In a final flourish, I-XRAY can plug a person’s most recent phone number into Cloaked, a site that tells whether your personal data has been compromised by hackers or data brokers. When I manually submitted my name to Cloaked, it displayed the first and last digits of my Social Security number, indicating that some cyber criminal has managed to swipe it. Cloaked also listed the first two digits of my address, the name of my mother, one of my brothers, and a couple of nieces.
Nguyen and Ardayfio say that I-XRAY will deliver all this information in about 90 seconds from the time the photo is shot.
Happily, the two students have no intention of sharing their software with the world. They developed it as a demonstration of how easy it could be to obtain sensitive information.
There’s no federal law barring the use of facial recognition systems. But a number of states, including Massachusetts, have strict regulations limiting government use of such systems. Some Massachusetts cities, including Boston and Cambridge, have banned its use by government.
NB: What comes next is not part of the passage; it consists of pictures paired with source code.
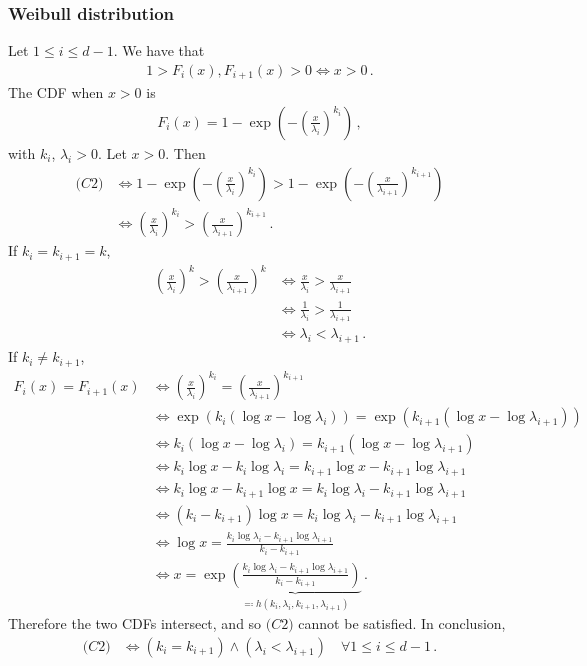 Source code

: \documentclass{article}
\begin{document}
\subsubsection{Weibull distribution}
%
Let $1 \leq i \leq d - 1$. We have that
%
\begin{align*}
	1 > F_i(x), F_{i + 1}(x) > 0 \iff x > 0 \,.
\end{align*}
%
The CDF when $x > 0$ is
%
\begin{align*}
	F_i(x) = 1 - \exp\left(-\left(\frac{x}{\lambda_i}\right) ^ {k_i}\right) \,,
\end{align*}
%
with $k_i$, $\lambda_i > 0$. Let $ x> 0$. Then
%
\begin{align*}
	\textit{(C2)} & \iff 1 - \exp\left(-\left(\frac{x}{\lambda_i}\right)
		^ {k_i}\right) > 1- \exp\left(-\left(\frac{x}{\lambda_{i + 1}}\right)
		^ {k_{i + 1}}\right)\\
	&\iff \left(\frac{x}{\lambda_i}\right) ^ {k_i} >
		\left(\frac{x}{\lambda_{i + 1}}\right) ^ {k_{i + 1}} \,.
\end{align*}
%
If $k_i = k_{i + 1} = k$,
%
\begin{align*}
	\left(\frac{x}{\lambda_i}\right) ^ k
		> \left(\frac{x}{\lambda_{i + 1}}\right) ^ k&
		\iff \frac{x}{\lambda_i} > \frac{x}{\lambda_{i + 1}}\\
	&\iff \frac{1}{\lambda_i} > \frac{1}{\lambda_{i + 1}}\\
	&\iff \lambda_i < \lambda_{i + 1} \,.
\end{align*}
%
If $k_i \neq k_{i + 1}$,
%
\begin{align*}
	F_i(x) =F_{i + 1}(x)
		&\iff \left(\frac{x}{\lambda_i}\right) ^ {k_i}
		= \left(\frac{x}{\lambda_{i + 1}}\right) ^ {k_{i + 1}}\\
	&\iff \exp\left(k_i (\log x - \log\lambda_i)\right)
		=\exp\left({k_{i + 1}}(\log x - \log\lambda_{i + 1})\right)\\
	&\iff k_i (\log x - \log\lambda_i)
		= {k_{i + 1}} (\log x - \log\lambda_{i + 1})\\
	&\iff k_i \log x - k_i \log\lambda_i 
		= {k_{i + 1}} \log x - {k_{i + 1}} \log\lambda_{i + 1}\\
	&\iff k_i \log x - {k_{i + 1}} \log x
		=k_i \log\lambda_i - {k_{i + 1}} \log\lambda_{i + 1}\\
	&\iff (k_i - {k_{i + 1}}) \log x 
		= k_i \log\lambda_i - {k_{i + 1}} \log\lambda_{i + 1}\\
	&\iff \log x
		= \frac{k_i \log\lambda_i - {k_{i + 1}}
		\log\lambda_{i + 1}}{k_i - {k_{i + 1}}}\\
	&\iff x
		= \exp\underbrace{\left(\frac{k_i \log\lambda_i - {k_{i + 1}}
		\log\lambda_{i + 1}}{k_i - {k_{i + 1}}}\right)}
		_{\eqqcolon h(k_i, \lambda_i, k_{i + 1}, \lambda_{i + 1})} \,.
\end{align*}
%
Therefore the two CDFs intersect, and so $\textit{(C2)}$ cannot be satisfied.
In conclusion,
%
\begin{align*}
	\textit{(C2)}
		&\iff (k_i = k_{i + 1}) \land (\lambda_i < \lambda_{i + 1})
		\quad \forall 1 \leq i \leq d - 1 \,.
\end{align*}
%
\end{document}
But only a few jurisdictions, like Illinois, have laws that forbid individuals or businesses to use facial recognition systems without the subject’s permission.
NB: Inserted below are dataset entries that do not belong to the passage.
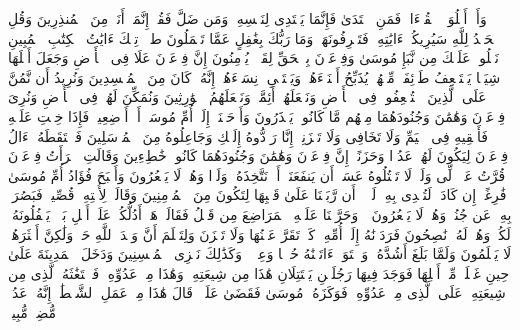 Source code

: \startbuffer[\q:27:92]
وَأَنۡ أَتۡلُوَا۟ ٱلۡقُرۡءَانَۖ فَمَنِ ٱهۡتَدَىٰ فَإِنَّمَا یَهۡتَدِی لِنَفۡسِهِۦۖ وَمَن ضَلَّ فَقُلۡ إِنَّمَاۤ أَنَا۠ مِنَ ٱلۡمُنذِرِینَ%
\stopbuffer
\startbuffer[\q:27:93]
وَقُلِ ٱلۡحَمۡدُ لِلَّهِ سَیُرِیكُمۡ ءَایَٰتِهِۦ فَتَعۡرِفُونَهَاۚ وَمَا رَبُّكَ بِغَٰفِلٍ عَمَّا تَعۡمَلُونَ%
\stopbuffer
\startbuffer[\q:28:1]
طسۤمۤ%
\stopbuffer
\startbuffer[\q:28:2]
تِلۡكَ ءَایَٰتُ ٱلۡكِتَٰبِ ٱلۡمُبِینِ%
\stopbuffer
\startbuffer[\q:28:3]
نَتۡلُوا۟ عَلَیۡكَ مِن نَّبَإِ مُوسَىٰ وَفِرۡعَوۡنَ بِٱلۡحَقِّ لِقَوۡمࣲ یُؤۡمِنُونَ%
\stopbuffer
\startbuffer[\q:28:4]
إِنَّ فِرۡعَوۡنَ عَلَا فِی ٱلۡأَرۡضِ وَجَعَلَ أَهۡلَهَا شِیَعࣰا یَسۡتَضۡعِفُ طَاۤئِفَةࣰ مِّنۡهُمۡ یُذَبِّحُ أَبۡنَاۤءَهُمۡ وَیَسۡتَحۡیِۦ نِسَاۤءَهُمۡۚ إِنَّهُۥ كَانَ مِنَ ٱلۡمُفۡسِدِینَ%
\stopbuffer
\startbuffer[\q:28:5]
وَنُرِیدُ أَن نَّمُنَّ عَلَى ٱلَّذِینَ ٱسۡتُضۡعِفُوا۟ فِی ٱلۡأَرۡضِ وَنَجۡعَلَهُمۡ أَئِمَّةࣰ وَنَجۡعَلَهُمُ ٱلۡوَٰرِثِینَ%
\stopbuffer
\startbuffer[\q:28:6]
وَنُمَكِّنَ لَهُمۡ فِی ٱلۡأَرۡضِ وَنُرِیَ فِرۡعَوۡنَ وَهَٰمَٰنَ وَجُنُودَهُمَا مِنۡهُم مَّا كَانُوا۟ یَحۡذَرُونَ%
\stopbuffer
\startbuffer[\q:28:7]
وَأَوۡحَیۡنَاۤ إِلَىٰۤ أُمِّ مُوسَىٰۤ أَنۡ أَرۡضِعِیهِۖ فَإِذَا خِفۡتِ عَلَیۡهِ فَأَلۡقِیهِ فِی ٱلۡیَمِّ وَلَا تَخَافِی وَلَا تَحۡزَنِیۤۖ إِنَّا رَاۤدُّوهُ إِلَیۡكِ وَجَاعِلُوهُ مِنَ ٱلۡمُرۡسَلِینَ%
\stopbuffer
\startbuffer[\q:28:8]
فَٱلۡتَقَطَهُۥۤ ءَالُ فِرۡعَوۡنَ لِیَكُونَ لَهُمۡ عَدُوࣰّا وَحَزَنًاۗ إِنَّ فِرۡعَوۡنَ وَهَٰمَٰنَ وَجُنُودَهُمَا كَانُوا۟ خَٰطِءِینَ%
\stopbuffer
\startbuffer[\q:28:9]
وَقَالَتِ ٱمۡرَأَتُ فِرۡعَوۡنَ قُرَّتُ عَیۡنࣲ لِّی وَلَكَۖ لَا تَقۡتُلُوهُ عَسَىٰۤ أَن یَنفَعَنَاۤ أَوۡ نَتَّخِذَهُۥ وَلَدࣰا وَهُمۡ لَا یَشۡعُرُونَ%
\stopbuffer
\startbuffer[\q:28:10]
وَأَصۡبَحَ فُؤَادُ أُمِّ مُوسَىٰ فَٰرِغًاۖ إِن كَادَتۡ لَتُبۡدِی بِهِۦ لَوۡلَاۤ أَن رَّبَطۡنَا عَلَىٰ قَلۡبِهَا لِتَكُونَ مِنَ ٱلۡمُؤۡمِنِینَ%
\stopbuffer
\startbuffer[\q:28:11]
وَقَالَتۡ لِأُخۡتِهِۦ قُصِّیهِۖ فَبَصُرَتۡ بِهِۦ عَن جُنُبࣲ وَهُمۡ لَا یَشۡعُرُونَ%
\stopbuffer
\startbuffer[\q:28:12]
۞ وَحَرَّمۡنَا عَلَیۡهِ ٱلۡمَرَاضِعَ مِن قَبۡلُ فَقَالَتۡ هَلۡ أَدُلُّكُمۡ عَلَىٰۤ أَهۡلِ بَیۡتࣲ یَكۡفُلُونَهُۥ لَكُمۡ وَهُمۡ لَهُۥ نَٰصِحُونَ%
\stopbuffer
\startbuffer[\q:28:13]
فَرَدَدۡنَٰهُ إِلَىٰۤ أُمِّهِۦ كَیۡ تَقَرَّ عَیۡنُهَا وَلَا تَحۡزَنَ وَلِتَعۡلَمَ أَنَّ وَعۡدَ ٱللَّهِ حَقࣱّ وَلَٰكِنَّ أَكۡثَرَهُمۡ لَا یَعۡلَمُونَ%
\stopbuffer
\startbuffer[\q:28:14]
وَلَمَّا بَلَغَ أَشُدَّهُۥ وَٱسۡتَوَىٰۤ ءَاتَیۡنَٰهُ حُكۡمࣰا وَعِلۡمࣰاۚ وَكَذَٰلِكَ نَجۡزِی ٱلۡمُحۡسِنِینَ%
\stopbuffer
\startbuffer[\q:28:15]
وَدَخَلَ ٱلۡمَدِینَةَ عَلَىٰ حِینِ غَفۡلَةࣲ مِّنۡ أَهۡلِهَا فَوَجَدَ فِیهَا رَجُلَیۡنِ یَقۡتَتِلَانِ هَٰذَا مِن شِیعَتِهِۦ وَهَٰذَا مِنۡ عَدُوِّهِۦۖ فَٱسۡتَغَٰثَهُ ٱلَّذِی مِن شِیعَتِهِۦ عَلَى ٱلَّذِی مِنۡ عَدُوِّهِۦ فَوَكَزَهُۥ مُوسَىٰ فَقَضَىٰ عَلَیۡهِۖ قَالَ هَٰذَا مِنۡ عَمَلِ ٱلشَّیۡطَٰنِۖ إِنَّهُۥ عَدُوࣱّ مُّضِلࣱّ مُّبِینࣱ%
Big tech corporations probably won’t launch such a system. Microsoft and Amazon faced a massive backlash when they sought to sell facial recognition systems to police departments, forcing both companies to back away from the idea. But there’s nothing to stop a cyber criminal from developing their own version of I-XRAY.
“The bad actors are already aware they can do this,” said Ardayfio, a physics major.
And the system could be tweaked to capture more than one face at a time. Because all the heavy computing is done by powerful servers in the cloud, Ardayfio and Nguyen said, it would be easy to design a version which could photograph a crowd of people, then look up the data for each one of them. Imagine a police department shooting a photo of people at a protest rally, and being able to find all their names in just a few minutes.
Bruce Schneier, a fellow at the Harvard Kennedy School and the author of multiple books on data security, said I-XRAY’s capabilities shouldn’t come as a shock.
“This is a perfectly reasonable use of the technologies we’ve built for the internet,” Schneier said. “It is unsurprising. And the fact that you can’t do anything about it is unsurprising.”
But Nguyen and Ardayfio say it’s not completely hopeless. You can’t prevent people using AI to recognize your face. But we can make it harder to find our sensitive data online.
The inventors of I-XRAY recommend that people reach out to the major online data brokers and facial image search companies, and ask to be deleted from their databases. PimEyes and FastPeopleSearch say they’ll remove people on request, and there are a number of companies, including Cloaked.com and DeleteMe, that sell services that remove your information from multiple data brokers.
But there’s no guarantee that all database operators will be so accommodating. And even though the workings of I-XRAY are secret, the Harvard pair say it’s just a matter of time before someone develops an open-source version and turns it loose on the world.
“The truth hurts sometimes,” said Nguyen, “and we just have to make the message known.”